Published:  Esquire Art 2007 – 2010

There must be people still alive who believe that art should have some universal aura around it, that the greatness of a Rembrandt self-portrait, for example, lies in what it tells us about ourselves, or the world, or old-age, rather than merely Rembrandt himself and the state of his face or his feelings. Well, those people are in for a shock, because Tracey Emin is coming towards them in all her glory, ego all over her face.
I have had my doubts about her, partly, because I took a good look at her at two different art bashes as she did the room and thought she was having too good a time being Tracey Emin, or acting out some other role that involved dark fun and brazen cheek. I wondered if she had really suffered enough or exposed the parts of herself that most needed exposing.
Then last year during the Edinburgh Festival I saw her retrospective ’20 Years’ at the Scottish Gallery of Modern Art, and I was awed by it, as they say in America. I felt the deep presence of a raw sensibility and a wounded soul. For days afterwards the feeling stayed with me – a feeling close to that exuded by some letters or stories by Flannery O’Connor or some letters or poems by Elizabeth Bishop, or some poems by Sylvia Plath and Louise Gluck – and I was fascinated by its power and the means Emin had used to achieve it.
First of all, her drawings have a starkness and an aura of desperate loneliness attached to them. Her nudes are drawn with merciless care; they manage to achieve an effect which is spare and plaintive. At times they are like shrill, intimate cries, broken music; it is self-exhibition at its most lacerating and sharp. It is impossible not to look at these drawings without wonder, at the minimal use of line, at the game being played between the childlike and the deeply skilled, at the amount left unsaid, at the purity of statement, at the way the image in the middle pulls the eye towards it.

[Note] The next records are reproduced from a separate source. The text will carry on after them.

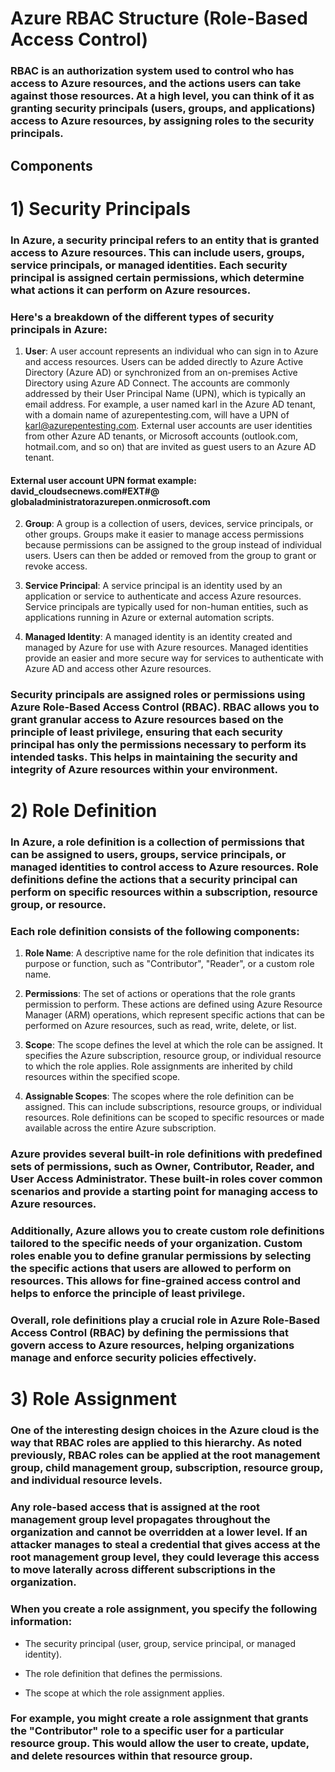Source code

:# Azure RBAC Structure (Role-Based Access Control)

### RBAC is an authorization system used to control who has access to Azure resources, and the actions users can take against those resources. At a high level, you can think of it as granting security principals (users, groups, and applications) access to Azure resources, by assigning roles to the security principals.

## Components

# 1) Security Principals

### In Azure, a security principal refers to an entity that is granted access to Azure resources. This can include users, groups, service principals, or managed identities. Each security principal is assigned certain permissions, which determine what actions it can perform on Azure resources.

### Here's a breakdown of the different types of security principals in Azure:

1. **User**: A user account represents an individual who can sign in to Azure and access resources. Users can be added directly to Azure Active Directory (Azure AD) or synchronized from an on-premises Active Directory using Azure AD Connect. The accounts are commonly addressed by their User Principal Name (UPN), which is typically an email address. For example, a user named karl in the Azure AD tenant, with a domain name of azurepentesting.com, will have a UPN of karl@azurepentesting.com. External user accounts are user identities from other Azure AD tenants, or Microsoft
accounts (outlook.com, hotmail.com, and so on) that are invited as guest users to an Azure AD tenant. 

#### External user account UPN format example: david_cloudsecnews.com#EXT#@ globaladministratorazurepen.onmicrosoft.com


2. **Group**: A group is a collection of users, devices, service principals, or other groups. Groups make it easier to manage access permissions because permissions can be assigned to the group instead of individual users. Users can then be added or removed from the group to grant or revoke access.

3. **Service Principal**: A service principal is an identity used by an application or service to authenticate and access Azure resources. Service principals are typically used for non-human entities, such as applications running in Azure or external automation scripts.

4. **Managed Identity**: A managed identity is an identity created and managed by Azure for use with Azure resources. Managed identities provide an easier and more secure way for services to authenticate with Azure AD and access other Azure resources.

### Security principals are assigned roles or permissions using Azure Role-Based Access Control (RBAC). RBAC allows you to grant granular access to Azure resources based on the principle of least privilege, ensuring that each security principal has only the permissions necessary to perform its intended tasks. This helps in maintaining the security and integrity of Azure resources within your environment.

# 2) Role Definition

### In Azure, a role definition is a collection of permissions that can be assigned to users, groups, service principals, or managed identities to control access to Azure resources. Role definitions define the actions that a security principal can perform on specific resources within a subscription, resource group, or resource.

### Each role definition consists of the following components:

1. **Role Name**: A descriptive name for the role definition that indicates its purpose or function, such as "Contributor", "Reader", or a custom role name.

2. **Permissions**: The set of actions or operations that the role grants permission to perform. These actions are defined using Azure Resource Manager (ARM) operations, which represent specific actions that can be performed on Azure resources, such as read, write, delete, or list.

3. **Scope**: The scope defines the level at which the role can be assigned. It specifies the Azure subscription, resource group, or individual resource to which the role applies. Role assignments are inherited by child resources within the specified scope.

4. **Assignable Scopes**: The scopes where the role definition can be assigned. This can include subscriptions, resource groups, or individual resources. Role definitions can be scoped to specific resources or made available across the entire Azure subscription.

### Azure provides several built-in role definitions with predefined sets of permissions, such as Owner, Contributor, Reader, and User Access Administrator. These built-in roles cover common scenarios and provide a starting point for managing access to Azure resources.

### Additionally, Azure allows you to create custom role definitions tailored to the specific needs of your organization. Custom roles enable you to define granular permissions by selecting the specific actions that users are allowed to perform on resources. This allows for fine-grained access control and helps to enforce the principle of least privilege.

### Overall, role definitions play a crucial role in Azure Role-Based Access Control (RBAC) by defining the permissions that govern access to Azure resources, helping organizations manage and enforce security policies effectively.

# 3) Role Assignment

### One of the interesting design choices in the Azure cloud is the way that RBAC roles are applied to this hierarchy. As noted previously, RBAC roles can be applied at the root management group, child management group, subscription, resource group, and individual resource levels.

### Any role-based access that is assigned at the root management group level propagates throughout the organization and cannot be overridden at a lower level. If an attacker manages to steal a credential that gives access at the root management group level, they could leverage this access to move laterally across different subscriptions in the organization.

### When you create a role assignment, you specify the following information:

 - The security principal (user, group, service principal, or managed identity).

 - The role definition that defines the permissions.

 - The scope at which the role assignment applies.

### For example, you might create a role assignment that grants the "Contributor" role to a specific user for a particular resource group. This would allow the user to create, update, and delete resources within that resource group.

It seems to me important (maybe even essential) that someone somewhere shows us her bed, and make it so unglamorous, all tossed, with knickers stained with menstrual blood, among other things, on the floor beside it, the last place you would lie down to rest. (Emin’s bed was nominated for the Turner Prize in 1999.) I love Emin’s outspoken ferocity in the work – the listing of all the people she slept with (which she has famously done, all the names stitched to the inside of a tent), for example, or the sending of urgent messages such as ‘My Cunt Is Wet With Fear’ or ‘People like you need to fuck people like me’ or ‘Fantastic to Feel Beautiful Again’.
If more things like that were written up in neon, the world would be a more exciting place. I, for one, would feel safer.
Also, if more people listed everyone they had slept with, I would somehow rest easier at night.
There is a sense that all Emin’s work is a result of some trauma, some terrible stifling of her voice, or shock to her system. It is essential for her to communicate her dilemma as being hers alone, not ours, not yours; this gives even the most awkward or clumsy pieces, such as the big hangings – quilts with things written all over them – an obsessive edge. She is fearless, almost joyful at times, in her dark relief at the freedom she has won to get it all into the open.

Up to now, Emin’s time in the world has been almost gloriously spent; her creation of herself in images has been obsessive, shocking, uncompromising, reckless, manic, disturbing and, when it needed to be – and often when it didn’t – shrill, sad, loud and in-your-face. She has been constantly inventive and hugely (and deliberately) uneven – as an installation artist, as a photographer, as a girl who sews, as an artist who works in neon or in paint (some of her paintings are wonderful).
It would be lovely if she had a decade ahead to make calm, small drawings of the sea or the sky, all placid and perfect, filled with repose and sweetness. But it is much more likely that she will do everything she can to keep the noisy and brilliant and disruptive show on the road.